Bernie Sanders. The Vermont senator didn’t have a bad night by any means but he got eclipsed by Elizabeth Warren who countered the attacks from various moderates far better than he did. Still, Sanders had some good moments, including swatting down Tim Ryan’s efforts to trip him up on how Medicare for All would impact union members, countering the Ohio congressman’s insistence that “you don’t know that, Bernie” with “I do know it, I wrote the damn bill.” Sanders did nothing to hurt his standing on Tuesday night but he was overshadowed by Warren as they compete for many of the same primary voters.
Pete Buttigieg. The South Bend mayor didn’t exactly step forwards as moderates and liberals clashed on the debate stage on Tuesday night. Instead, he made his pitch to voters and tried to contrast himself with Donald Trump. Buttigieg has been the biggest surprise of the primary field so far and he did nothing to hurt himself on Tuesday night even if he wasn’t one of the big stories either.
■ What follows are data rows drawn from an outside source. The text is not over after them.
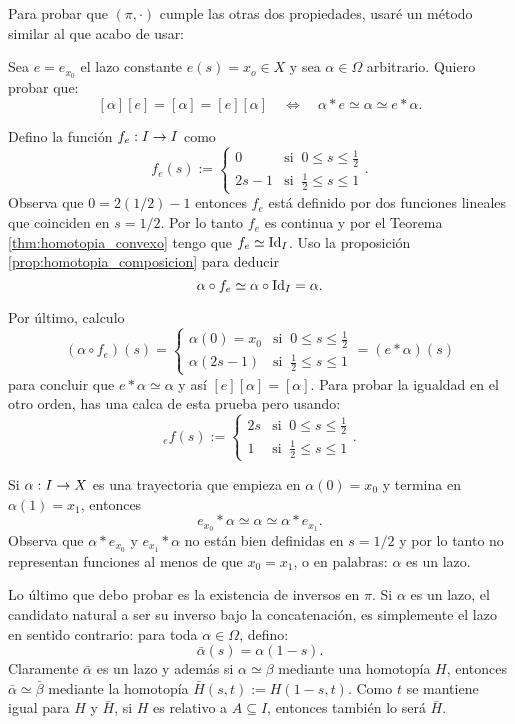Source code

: \documentclass[../../topologia_algebraica]{subfiles}
\begin{document}
Para probar que $(\pi,\cdot)$ cumple las otras dos propiedades, usar\'e un m\'etodo similar
al que acabo de usar:

Sea $e=e_{x_0}$ el lazo constante $e(s)=x_o\in X$ y sea $\alpha\in\Omega$ arbitrario. Quiero
probar que:
\begin{equation}
  \label{eq:existencia_neutro}
  [\alpha][e]=[\alpha]=[e][\alpha] \quad\iff\quad \alpha*e\simeq \alpha \simeq e*\alpha.
\end{equation}

Defino la funci\'on $f_e:I\rightarrow I$ como
\[
  f_e(s):=
  \begin{cases}
    0 & \text{si}\;\; 0\leq s\leq\frac{1}{2}\\
    2s-1 & \text{si}\;\; \frac{1}{2}\leq s\leq 1
  \end{cases}.
\]
Observa que $0=2(1/2)-1$ entonces $f_e$ est\'a definido por dos funciones lineales que
coinciden en $s=1/2$. Por lo tanto $f_e$ es continua y por el Teorema \ref{thm:homotopia_convexo}
tengo que $f_e\simeq \text{Id}_I$. Uso la proposici\'on \ref{prop:homotopia_composicion} para deducir
\[
  \alpha\circ f_e \simeq \alpha\circ\text{Id}_I=\alpha.
\]

Por \'ultimo, calculo
\[
  (\alpha\circ f_e)(s)=
    \begin{cases}
      \alpha(0)=x_0 & \text{si}\;\; 0\leq s\leq \frac{1}{2} \\
      \alpha(2s-1) & \text{si}\;\; \frac{1}{2}\leq s\leq 1
    \end{cases}
  =
  (e*\alpha)(s)
\]
para concluir que $e*\alpha\simeq \alpha$ y as\'i $[e][\alpha]=[\alpha]$. Para probar la
igualdad en el otro orden, has una calca de esta prueba pero usando:
\[
  {}_ef(s):=
  \begin{cases}
    2s & \text{si}\;\; 0\leq s\leq\frac{1}{2}\\
    1 & \text{si}\;\; \frac{1}{2}\leq s\leq 1
  \end{cases}.  
\]

\begin{nota}
  Si $\alpha:I\rightarrow X$ es una trayectoria que empieza en $\alpha(0)=x_0$ y termina en $\alpha(1)=x_1$,
  entonces
  \[
    e_{x_0}*\alpha \simeq \alpha \simeq \alpha*e_{x_1}.
  \]
  Observa que $\alpha*e_{x_0}$ y $e_{x_1}*\alpha$ no est\'an bien definidas en $s=1/2$ y por lo tanto
  no representan funciones al menos de que $x_0=x_1$, o en palabras: $\alpha$ es un lazo.
\end{nota}

Lo \'ultimo que debo probar es la existencia de inversos en $\pi$. Si $\alpha$ es un lazo, el candidato
natural a ser su inverso bajo la concatenaci\'on, es simplemente el lazo en sentido contrario: para
toda $\alpha\in\Omega$, defino:
\[
  \bar{\alpha}(s)=\alpha(1-s).
\]
Claramente $\bar{\alpha}$ es un lazo y adem\'as si $\alpha\simeq\beta$ mediante una homotop\'ia
$H$, entonces $\bar{\alpha}\simeq\bar{\beta}$
mediante la homotop\'ia $\bar{H}(s,t):=H(1-s,t)$. Como $t$ se mantiene igual para $H$ y
$\bar{H}$, si $H$ es relativo a $A\subseteq I$, entonces tambi\'en lo ser\'a $\bar{H}$.
\end{document}
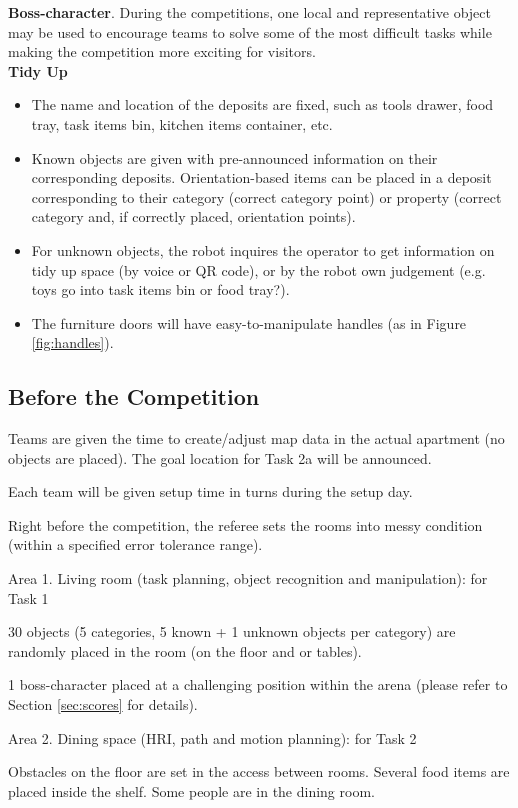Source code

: \documentclass{article}
\newcommand{\SubItem}[1]{
    {\setlength\itemindent{15pt} \item[-] #1}
}
\begin{document}
\textbf{Boss-character}. During the competitions, one local and representative object may be used to encourage teams to solve some of the most difficult tasks while making the competition more exciting for visitors.\\

\textbf{Tidy Up}
\begin{itemize}
    \item The name and location of the deposits are fixed, such as tools drawer, food tray, task items bin, kitchen items container, etc.
    \item Known objects are given with pre-announced information on their corresponding deposits. Orientation-based items can be placed in a deposit corresponding to their category (correct category point) or property (correct category and, if correctly placed, orientation points).
    \item For unknown objects, the robot inquires the operator to get information on tidy up space (by voice or QR code), or by the robot own judgement (e.g. toys go into task items bin or food tray?).
    \item The furniture doors will have easy-to-manipulate handles (as in Figure \ref{fig:handles}).
\end{itemize}

\subsection{Before the Competition}

\begin{itemize}
    \item Teams are given the time to create/adjust map data in the actual apartment (no objects are placed). The goal location for Task 2a will be announced.
    \item Each team will be given setup time in turns during the setup day.
    \item Right before the competition, the referee sets the rooms into messy condition (within a specified error tolerance range).
    \item Area 1. Living room (task planning, object recognition and manipulation): for Task 1
        \SubItem{30 objects (5 categories, 5 known + 1 unknown objects per category) are randomly placed in the room (on the floor and or tables).}
        \SubItem{1 boss-character placed at a challenging position within the arena (please refer to Section \ref{sec:scores} for details).}
    \item Area 2. Dining space (HRI, path and motion planning): for Task 2
        \SubItem{Obstacles on the floor are set in the access between rooms. Several food items are placed inside the shelf. Some people are in the dining room.}
\end{itemize}
\end{document}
Amy Klobuchar. The Minnesota senator didn’t really stand out on Tuesday night and the clock is ticking. Still, she had some nice moments and one of the best lines in the debate as she chided her fellow primary candidates with “we can’t be more worried about winning the argument than winning an election.” Klobuchar was also solid in her closing. However, her campaign needs a boost and it did not get one in this debate.
CNN. What a mess. Clocking in at two and a half hours, the debate was too long and CNN’s team tried too hard to showcase the differences between the moderates and liberals, often abandoning subtlety in doing so. The format seemed off with moderators jumping in too quickly to cut off answers and sometimes giving candidates little time to respond to questions.
Beto O’Rourke. Another debate, another underwhelming performance from the former Texas congressman. O’Rourke’s collapse has been one of the big stories of the Democratic primary so far and he did nothing to turn it around on Tuesday night. He needed a strong debate performance and simply did not get it even though he did not commit any gaffes. O’Rourke has been overshadowed by other candidates–namely Buttigieg–and nothing he did on Tuesday night changed that.
John Hickenlooper. The former Colorado governor joined John Delaney, Tim Ryan and Steve Bullock in trying to claim the middle and go after Sanders and Warren. Already facing calls to drop out and run for the Senate in 2020, Hickenlooper simply wasn’t as effective in his task as Delaney and Bullock were. Hickenlooper’s campaign was already on death watch and that will only excel as other moderates overshadowed him on Tuesday night.
Tim Ryan. You can be pardoned if you forgot the Ohio congressman is running for the Democratic nomination. Probably his most memorable moment on Tuesday night came when he was the one candidate who didn’t put his hand over his heart during the Pledge of Allegiance. He had some decent moments, including his focus on helping manufacturing. But Ryan often came off second best in his clashes with Bernie Sanders and, like John Hickenlooper, didn’t land his attacks as cleanly as John Delaney and Steve Bullock did. Ryan needed a strong debate to keep his campaign going and, after Tuesday night, looks like one of the new candidates to drop out of the race.